(Task):
Provide the records once more, identical to the original.

"""

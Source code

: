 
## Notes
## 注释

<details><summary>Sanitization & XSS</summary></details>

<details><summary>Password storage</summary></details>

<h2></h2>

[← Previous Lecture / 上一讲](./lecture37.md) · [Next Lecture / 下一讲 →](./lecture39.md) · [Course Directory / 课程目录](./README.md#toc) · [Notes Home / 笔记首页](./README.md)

"""

(Expected output):
Source code

: 
## Notes
## 注释

<details><summary>Sanitization & XSS</summary></details>

<details><summary>Password storage</summary></details>

<h2></h2>

[← Previous Lecture / 上一讲](./lecture37.md) · [Next Lecture / 下一讲 →](./lecture39.md) · [Course Directory / 课程目录](./README.md#toc) · [Notes Home / 笔记首页](./README.md)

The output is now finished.